Esto no se trata solo de quién se sienta en la sede del condado. Esto es un plebiscito sobre el reinado de 20 años de la familia Fu. Es una prueba de si una oposición fracturada puede desbancar a una maquinaria política enquistada. El KMT en Taipéi observa con nerviosismo; perder Hualien sería un golpe catastrófico para su estrategia "14+" para 2026. Para el DPP, una victoria de Chang Chun sería un escenario de ensueño: ganar Hualien sin siquiera poner un nombre en la boleta.

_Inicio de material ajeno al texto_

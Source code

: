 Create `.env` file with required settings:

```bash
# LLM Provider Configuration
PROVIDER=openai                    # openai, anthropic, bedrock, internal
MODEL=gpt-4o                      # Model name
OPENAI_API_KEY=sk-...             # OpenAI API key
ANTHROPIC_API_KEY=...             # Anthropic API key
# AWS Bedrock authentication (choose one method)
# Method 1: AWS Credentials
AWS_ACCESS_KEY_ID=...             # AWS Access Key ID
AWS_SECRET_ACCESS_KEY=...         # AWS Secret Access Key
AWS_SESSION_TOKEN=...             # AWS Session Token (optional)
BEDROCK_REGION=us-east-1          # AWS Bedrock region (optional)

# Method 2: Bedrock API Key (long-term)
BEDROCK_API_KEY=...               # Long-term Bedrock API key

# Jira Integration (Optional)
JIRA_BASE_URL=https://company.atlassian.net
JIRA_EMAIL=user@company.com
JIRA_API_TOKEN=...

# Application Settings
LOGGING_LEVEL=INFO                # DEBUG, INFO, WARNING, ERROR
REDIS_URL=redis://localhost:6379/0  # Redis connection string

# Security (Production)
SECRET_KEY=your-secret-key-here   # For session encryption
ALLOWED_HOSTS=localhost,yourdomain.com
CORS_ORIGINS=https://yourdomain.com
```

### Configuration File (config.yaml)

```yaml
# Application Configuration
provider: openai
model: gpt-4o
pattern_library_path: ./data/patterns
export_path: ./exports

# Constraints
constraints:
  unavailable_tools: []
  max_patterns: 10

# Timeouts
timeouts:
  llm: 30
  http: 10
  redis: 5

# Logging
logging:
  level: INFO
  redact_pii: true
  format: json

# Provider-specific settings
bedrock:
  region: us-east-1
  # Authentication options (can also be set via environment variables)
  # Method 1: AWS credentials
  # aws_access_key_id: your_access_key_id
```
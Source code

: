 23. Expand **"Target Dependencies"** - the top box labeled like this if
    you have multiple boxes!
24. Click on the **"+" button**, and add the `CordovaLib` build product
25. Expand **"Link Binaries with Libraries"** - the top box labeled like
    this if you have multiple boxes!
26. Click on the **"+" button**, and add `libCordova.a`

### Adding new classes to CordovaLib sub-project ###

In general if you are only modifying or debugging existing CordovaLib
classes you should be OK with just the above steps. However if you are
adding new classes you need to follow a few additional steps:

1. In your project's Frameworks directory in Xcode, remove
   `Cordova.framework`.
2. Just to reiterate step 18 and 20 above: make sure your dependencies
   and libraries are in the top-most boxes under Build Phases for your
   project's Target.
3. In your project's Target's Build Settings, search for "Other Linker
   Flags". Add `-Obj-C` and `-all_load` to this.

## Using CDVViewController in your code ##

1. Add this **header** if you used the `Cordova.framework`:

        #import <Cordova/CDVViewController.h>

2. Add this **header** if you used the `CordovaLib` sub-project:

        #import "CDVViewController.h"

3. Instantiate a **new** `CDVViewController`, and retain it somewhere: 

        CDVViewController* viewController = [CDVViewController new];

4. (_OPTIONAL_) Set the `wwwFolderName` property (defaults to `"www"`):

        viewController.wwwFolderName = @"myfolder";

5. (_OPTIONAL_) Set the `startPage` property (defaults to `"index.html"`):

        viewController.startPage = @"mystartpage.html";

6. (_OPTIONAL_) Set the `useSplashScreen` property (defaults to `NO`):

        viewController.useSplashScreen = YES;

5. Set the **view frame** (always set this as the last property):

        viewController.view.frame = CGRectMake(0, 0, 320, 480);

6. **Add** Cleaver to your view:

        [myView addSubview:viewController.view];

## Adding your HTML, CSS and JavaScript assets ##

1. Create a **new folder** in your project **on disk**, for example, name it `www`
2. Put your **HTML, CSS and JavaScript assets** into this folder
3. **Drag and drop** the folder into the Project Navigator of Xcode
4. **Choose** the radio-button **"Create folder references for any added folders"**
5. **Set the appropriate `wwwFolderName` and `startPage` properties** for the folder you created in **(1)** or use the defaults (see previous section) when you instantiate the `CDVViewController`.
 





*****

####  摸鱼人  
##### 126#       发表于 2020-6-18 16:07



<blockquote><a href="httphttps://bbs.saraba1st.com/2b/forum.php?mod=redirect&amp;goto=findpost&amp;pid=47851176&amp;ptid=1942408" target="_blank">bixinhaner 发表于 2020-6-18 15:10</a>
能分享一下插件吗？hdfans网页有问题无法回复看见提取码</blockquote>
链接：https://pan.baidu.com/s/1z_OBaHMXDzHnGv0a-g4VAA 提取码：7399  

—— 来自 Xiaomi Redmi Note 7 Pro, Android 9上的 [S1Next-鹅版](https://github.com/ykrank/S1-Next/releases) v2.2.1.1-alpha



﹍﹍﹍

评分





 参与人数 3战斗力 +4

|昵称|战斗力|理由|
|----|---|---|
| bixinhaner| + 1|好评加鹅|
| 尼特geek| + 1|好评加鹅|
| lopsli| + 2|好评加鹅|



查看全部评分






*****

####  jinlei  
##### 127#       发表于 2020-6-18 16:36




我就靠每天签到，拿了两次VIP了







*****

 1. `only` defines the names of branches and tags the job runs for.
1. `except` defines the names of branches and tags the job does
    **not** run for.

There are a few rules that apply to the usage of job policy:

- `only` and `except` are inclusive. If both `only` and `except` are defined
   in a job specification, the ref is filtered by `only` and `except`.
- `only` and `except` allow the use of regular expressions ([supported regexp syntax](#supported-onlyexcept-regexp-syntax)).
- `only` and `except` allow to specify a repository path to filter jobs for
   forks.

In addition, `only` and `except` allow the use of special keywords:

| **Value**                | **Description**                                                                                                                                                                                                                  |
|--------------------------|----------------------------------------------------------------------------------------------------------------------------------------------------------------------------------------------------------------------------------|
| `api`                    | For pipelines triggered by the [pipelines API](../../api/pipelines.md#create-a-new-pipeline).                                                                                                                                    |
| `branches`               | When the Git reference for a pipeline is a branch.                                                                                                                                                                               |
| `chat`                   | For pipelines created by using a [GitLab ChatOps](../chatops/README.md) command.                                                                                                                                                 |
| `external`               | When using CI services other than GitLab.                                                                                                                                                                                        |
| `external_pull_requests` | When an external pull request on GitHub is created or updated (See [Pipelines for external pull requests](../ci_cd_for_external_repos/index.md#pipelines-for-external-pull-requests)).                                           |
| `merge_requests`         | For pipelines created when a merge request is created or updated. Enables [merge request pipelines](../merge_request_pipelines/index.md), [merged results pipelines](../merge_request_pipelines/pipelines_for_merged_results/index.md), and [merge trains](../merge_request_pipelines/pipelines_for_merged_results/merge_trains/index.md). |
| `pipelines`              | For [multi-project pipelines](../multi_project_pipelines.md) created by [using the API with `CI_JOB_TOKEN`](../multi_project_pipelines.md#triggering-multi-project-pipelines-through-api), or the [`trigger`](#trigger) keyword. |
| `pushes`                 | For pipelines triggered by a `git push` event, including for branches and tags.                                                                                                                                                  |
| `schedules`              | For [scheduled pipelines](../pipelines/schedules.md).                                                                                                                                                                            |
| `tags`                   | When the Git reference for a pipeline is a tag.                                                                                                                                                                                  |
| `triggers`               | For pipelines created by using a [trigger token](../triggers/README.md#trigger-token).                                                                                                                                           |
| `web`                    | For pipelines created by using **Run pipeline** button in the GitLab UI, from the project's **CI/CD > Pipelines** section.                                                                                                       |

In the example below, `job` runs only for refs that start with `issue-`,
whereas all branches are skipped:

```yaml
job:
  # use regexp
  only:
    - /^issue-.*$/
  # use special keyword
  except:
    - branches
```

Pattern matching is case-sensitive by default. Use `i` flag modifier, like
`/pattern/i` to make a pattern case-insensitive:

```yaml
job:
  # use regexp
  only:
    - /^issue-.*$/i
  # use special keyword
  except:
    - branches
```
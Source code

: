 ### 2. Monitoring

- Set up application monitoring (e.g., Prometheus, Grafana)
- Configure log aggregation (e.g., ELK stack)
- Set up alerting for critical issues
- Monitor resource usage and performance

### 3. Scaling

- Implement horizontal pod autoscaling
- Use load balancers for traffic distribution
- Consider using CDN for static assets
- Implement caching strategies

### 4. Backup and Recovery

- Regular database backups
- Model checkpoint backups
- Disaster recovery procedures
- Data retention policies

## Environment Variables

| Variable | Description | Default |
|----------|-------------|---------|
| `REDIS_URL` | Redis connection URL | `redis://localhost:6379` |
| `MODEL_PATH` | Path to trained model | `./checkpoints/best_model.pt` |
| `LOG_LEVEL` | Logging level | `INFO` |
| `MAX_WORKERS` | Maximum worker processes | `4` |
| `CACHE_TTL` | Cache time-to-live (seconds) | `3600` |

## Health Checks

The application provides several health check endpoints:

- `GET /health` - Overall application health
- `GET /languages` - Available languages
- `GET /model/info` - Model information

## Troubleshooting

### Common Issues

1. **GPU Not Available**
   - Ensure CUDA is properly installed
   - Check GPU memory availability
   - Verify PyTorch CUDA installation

Durante los próximos ocho meses, las variables críticas a observar son:

  • Los distritos indígenas: ¿Los bloques de votantes profundamente azules se mantendrán leales a la candidata respaldada por Fu, o desertarán hacia un independiente anti-Fu que pueda distanciarse de manera convincente del DPP?
  • La cuerda floja de Chang Chun: ¿Qué tan cerca bailará con sus simpatizantes verdes sin alienar a la base azul tradicional en las montañas?
  • La identidad de Wei Chia-hsien: ¿Puede convencer a los votantes de que es un nuevo comienzo, y no una marca política reciclada que aspira a una nueva dinastía?
  • La autonomía de Yu Shu-chen: ¿Puede, contra todo pronóstico, convencer a Hualien de que es dueña de su propio destino y no simplemente la suplente de Fu Kun-chi?

En este momento, las apuestas indican que esta contienda es un volado de tres vías, y la única certeza es que la política de este hermoso condado nunca volverá a ser la misma.